[What you will do]
Below are entries. Copy exactly the lines running from the line that holds "other class of this chapter. %" to the line that holds "under the constructions", with both ends included.
-------------------------
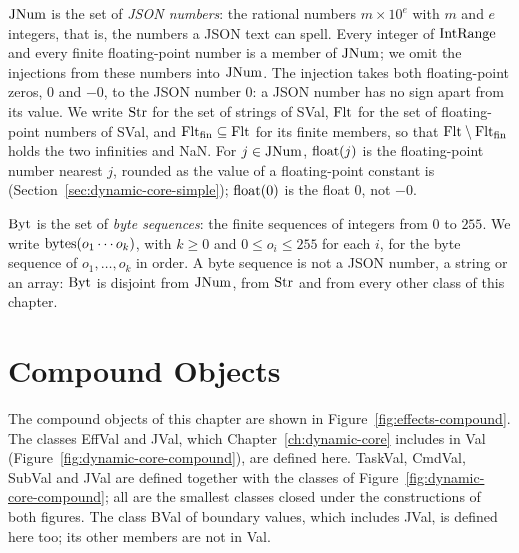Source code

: $\effJNum$ is the set of \emph{JSON numbers}: the rational numbers
$m\times 10^{e}$ with $m$ and $e$ integers, that is, the numbers a JSON text
can spell. Every integer of $\IntRange$ and every finite floating-point number
is a member of $\effJNum$; we omit the injections from these numbers into
$\effJNum$. The injection takes both floating-point zeros, $0$ and $-0$, to the JSON
number $0$: a JSON number has no sign apart from its value. %
We write $\effStr$ for the set of strings of SVal, $\effFlt$ for the set of
floating-point numbers of SVal, and $\effFltFin\subseteq\effFlt$ for its finite
members, so that $\effFlt\setminus\effFltFin$ holds the two infinities and
NaN. For $j\in\effJNum$, $\efffloat(j)$ is the floating-point number nearest
$j$, rounded as the value of a floating-point constant is
(Section~\ref{sec:dynamic-core-simple}); $\efffloat(0)$ is the float $0$, not
$-0$. %

$\effByt$ is the set of \emph{byte sequences}: the finite sequences of
integers from $0$ to $255$. We write $\effbytes(o_1\cdots o_k)$, with $k\geq 0$
and $0\leq o_i\leq 255$ for each $i$, for the byte sequence of
$o_1,\ldots,o_k$ in order. A byte sequence is not a JSON number, a string or an
array: $\effByt$ is disjoint from $\effJNum$, from $\effStr$ and from every
other class of this chapter. %

\section{Compound Objects}\label{sec:effects-compound}

The compound objects of this chapter are shown in
Figure~\ref{fig:effects-compound}. The classes EffVal and JVal, which
Chapter~\ref{ch:dynamic-core} includes in Val
(Figure~\ref{fig:dynamic-core-compound}), are defined here. TaskVal, CmdVal,
SubVal and JVal are defined together with the classes of
Figure~\ref{fig:dynamic-core-compound}; all are the smallest classes closed
under the constructions of both figures. The class BVal of boundary values,
which includes JVal, is defined here too; its other members are not in
Val. %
-------------------------
[Output for this exercise]
other class of this chapter. %

\section{Compound Objects}\label{sec:effects-compound}

The compound objects of this chapter are shown in
Figure~\ref{fig:effects-compound}. The classes EffVal and JVal, which
Chapter~\ref{ch:dynamic-core} includes in Val
(Figure~\ref{fig:dynamic-core-compound}), are defined here. TaskVal, CmdVal,
SubVal and JVal are defined together with the classes of
Figure~\ref{fig:dynamic-core-compound}; all are the smallest classes closed
under the constructions of both figures. The class BVal of boundary values,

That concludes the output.